Summary
extractAndEnrich in src/core/enrichment-service.ts runs a regex over arbitrary text, pulls out anything that looks like a capitalized name, and unconditionally calls engine.putPage() on the owner's brain under people/{slug} or companies/{slug}. There is no confirmation step, no allow-list, no review queue, and the source of the text is whatever skill invoked the call — ingest, meeting-ingestion, idea-ingest, any of the recipes that forward raw email / transcript / pasted content.
The practical shape:
- A meeting transcript, pasted article, or email comes in via one of the ingest skills.
- The skill calls
extractAndEnrich(engine, text, sourceSlug) as part of enrichment.
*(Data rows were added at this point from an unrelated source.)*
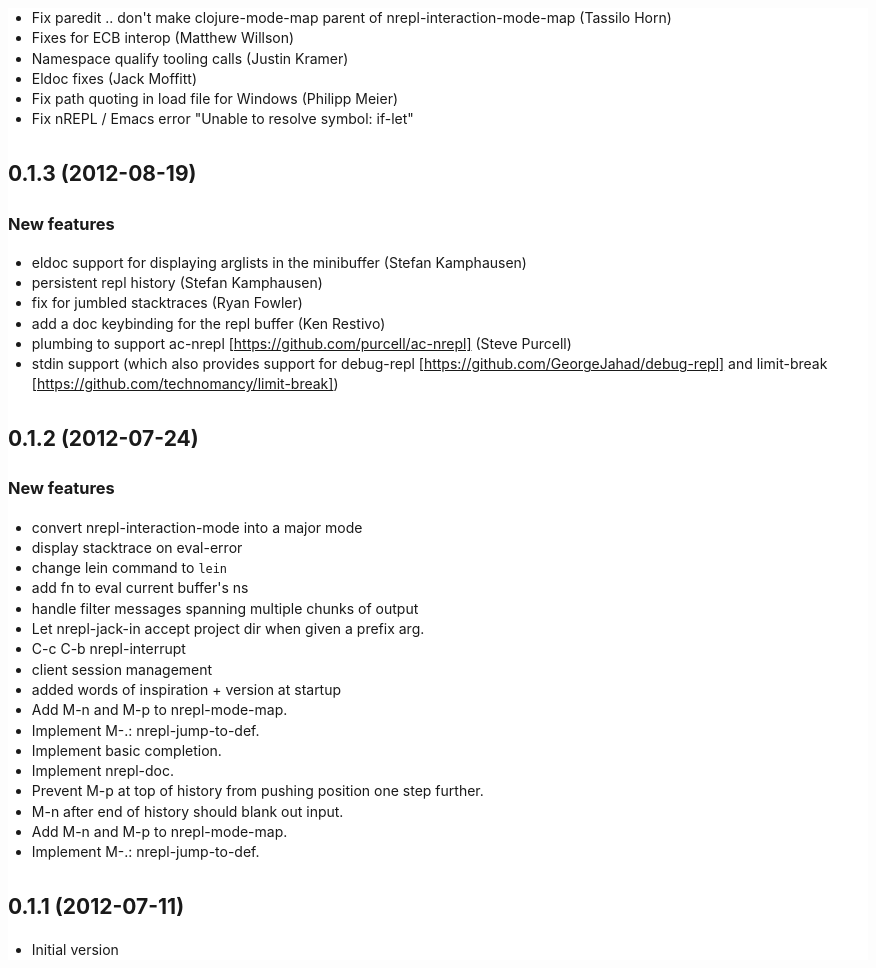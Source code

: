 * Fix paredit .. don't make clojure-mode-map parent of nrepl-interaction-mode-map (Tassilo Horn)
* Fixes for ECB interop (Matthew Willson)
* Namespace qualify tooling calls (Justin Kramer)
* Eldoc fixes (Jack Moffitt)
* Fix path quoting in load file for Windows (Philipp Meier)
* Fix nREPL / Emacs error "Unable to resolve symbol: if-let"

## 0.1.3 (2012-08-19)

### New features

* eldoc support for displaying arglists in the minibuffer (Stefan Kamphausen)
* persistent repl history (Stefan Kamphausen)
* fix for jumbled stacktraces (Ryan Fowler)
* add a doc keybinding for the repl buffer (Ken Restivo)
* plumbing to support ac-nrepl [https://github.com/purcell/ac-nrepl] (Steve Purcell)
* stdin support (which also provides support for debug-repl
  [https://github.com/GeorgeJahad/debug-repl] and limit-break [https://github.com/technomancy/limit-break])

## 0.1.2 (2012-07-24)

### New features

* convert nrepl-interaction-mode into a major mode
* display stacktrace on eval-error
* change lein command to `lein`
* add fn to eval current buffer's ns
* handle filter messages spanning multiple chunks of output
* Let nrepl-jack-in accept project dir when given a prefix arg.
* C-c C-b nrepl-interrupt
* client session management
* added words of inspiration + version at startup
* Add M-n and M-p to nrepl-mode-map.
* Implement M-.: nrepl-jump-to-def.
* Implement basic completion.
* Implement nrepl-doc.
* Prevent M-p at top of history from pushing position one step further.
* M-n after end of history should blank out input.
* Add M-n and M-p to nrepl-mode-map.
* Implement M-.: nrepl-jump-to-def.

## 0.1.1 (2012-07-11)

* Initial version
extractEntities greps for \b[A-Z][a-z]+(?:\s+[A-Z][a-z]+){1,3}\b, accepts any hit, and feeds each to enrichEntity.
- If the entity page doesn't exist,
enrichEntity creates it with generateStubContent(name, type, context) — where context is a 50-char window of the raw input text — and writes it to the brain as an authoritative page.
So the attacker-shaped case looks like: a hostile email (or a spoofed meeting transcript, or a poisoned CSV attached to a briefing) carrying the sentences
I had lunch with Paul Graham today. He mentioned that Ycombinator Inc. is pivoting to crypto.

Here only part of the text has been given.